Monday, November 9, 2009

When Did Joe Lieberman Grow a Conscience?

Senator Joe Lieberman says that he will filibuster any health reform bill that contains a public plan option:
If the public option plan is in there, as a matter of conscience, I will not allow this bill to come to a final vote because I believe debt can break America and send us into a recession that’s worse than the one we’re fighting our way out of today. I don’t want to do that to our children and grandchildren.
A "matter of conscience"? When did Joe Lieberman grow a conscience?

This is the same man who voted to spend hundreds of billions of dollars in order to send "our children and grandchildren" to their deaths, hunting for nonexistent weapons of mass destruction. Today, when the country has the opportunity to spend money to heal the sick and to save lives, he is suddenly worried about the deficit.

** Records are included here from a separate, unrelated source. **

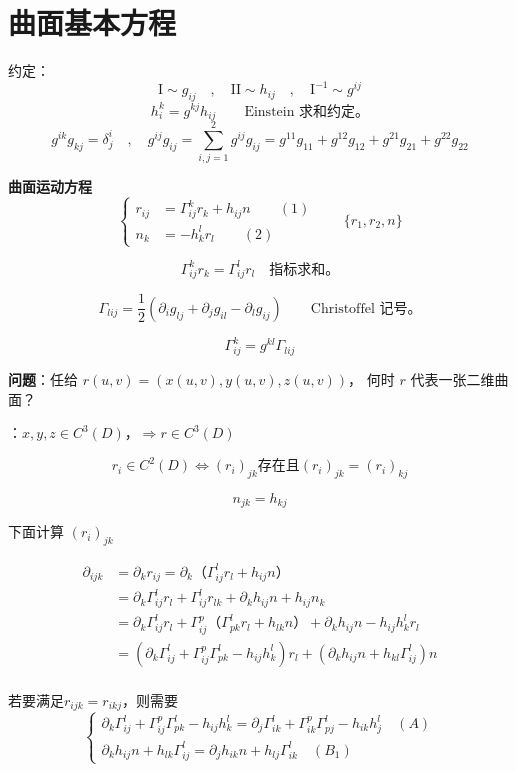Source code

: \documentclass[lang=cn,10pt,thmcnt=section]{elegantbook}
\begin{document}
\section{曲面基本方程}
约定：
\[
\mathrm{I} \sim g_{ij} \quad , \quad \mathrm{II} \sim h_{ij} \quad , \quad \mathrm{I}^{-1} \sim g^{ij}
\]
\[
h^k_i = g^{kj} h_{ij} \qquad \text{Einstein 求和约定。}
\]
\[
g^{ik} g_{kj} = \delta^i_j \quad , \quad g^{ij} g_{ij} = \sum_{i,j=1}^{2} g^{ij} g_{ij} = g^{11} g_{11} + g^{12} g_{12} + g^{21} g_{21} + g^{22} g_{22}
\]

\textbf{曲面运动方程}
\[
\left\{
\begin{aligned}
    r_{ij} &= \Gamma_{ij}^k r_k + h_{ij} n \quad \quad (1) \\
    n_k &= -h_k^l r_l \quad \quad (2)
\end{aligned}
\right.
\qquad \{r_1, r_2, n\}
\]

\[
\Gamma_{ij}^k r_k = \Gamma_{ij}^l r_l \quad \text{指标求和。}
\]

\[
\Gamma_{lij} = \frac{1}{2} \left( \partial_i g_{lj} + \partial_j g_{il} - \partial_l g_{ij} \right) \qquad \text{Christoffel 记号。}
\]

\[
\Gamma_{ij}^k = g^{kl} \Gamma_{lij}
\]

\textbf{问题}：任给 $r(u,v) = (x(u,v), y(u,v), z(u,v))$，  
何时 $r$ 代表一张二维曲面？

：$x, y, z \in C^3(D)$，$\Rightarrow r \in C^3(D)$

\[
r_i \in C^2(D) \iff (r_i)_{jk} \text{存在且}(r_i)_{jk} = (r_i)_{kj}
\]



\[
n_{jk} = h_{kj}
\]

下面计算 $(r_{i})_{jk}$

\begin{align*}
    \partial_{ijk}&=\partial_{k}r_{ij}=\partial_{k}（\Gamma_{ij}^l r_l + h_{ij} n）\\
    &= \partial_{k} \Gamma_{ij}^l r_l + \Gamma_{ij}^l r_{lk} + \partial_{k} h_{ij} n + h_{ij} n_{k}\\
    &=\partial_{k} \Gamma_{ij}^l r_l +\Gamma_{ij}^p（\Gamma_{pk}^l r_l + h_{lk} n）+ \partial_{k} h_{ij} n - h_{ij}h^l_k r_{l}\\
    &=(\partial_{k} \Gamma_{ij}^l+\Gamma_{ij}^p\Gamma_{pk}^l-h_{ij}h^l_k)r_l+(\partial_{k} h_{ij} n + h_{kl}\Gamma_{ij}^l)n\\
\end{align*}

若要满足$r_{ijk}=r_{ikj}$，则需要
\[
\begin{cases}
    \partial_{k} \Gamma_{ij}^l+\Gamma_{ij}^p\Gamma_{pk}^l-h_{ij}h^l_k=\partial_{j} \Gamma_{ik}^l+\Gamma_{ik}^p\Gamma_{pj}^l-h_{ik}h^l_j\quad(A)\\
    \partial_{k} h_{ij} n + h_{lk}\Gamma_{ij}^l= \partial_{j} h_{ik} n + h_{lj}\Gamma_{ik}^l\quad(B_1)
\end{cases}
\]
\end{document}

This is also the same man who, during a 2004 presidential debate, supported the creation of a national public health plan:
I'm proposing to create a national health insurance pool from which — like the one that members of Congress get our insurance from. And we would say this: If you don't have insurance now, you'll be able to get it, probably free, if you're among the low-income working poor. If you're a child, you will be covered by insurance at birth. If you are fired from your work or lose your job, you will not lose your health insurance.

MediKids is part of my program. Every child born in America will become a member of MediKids, and it will cover them from birth through 25. . . .
Finally, this is the same man who in 1994 tried to kill the filibuster altogether. Lieberman described the filibuster as a procedural "dinosaur" and as a "symbol of a lot that ails Washington. . . ." Today, when Democrats are attempting to pass comprehensive health care reform, Lieberman threatens to use the filibuster to kill the legislation.

Lieberman says that he is acting to satisfy his conscience -- not the insurance industry, which has given him more than $1 million dollars in donations over the course of his career in the Senate and which has a powerful presence in Connecticut, the state Lieberman represents. Sorry, Joe, but in order to vote your conscience, you must first have a conscience.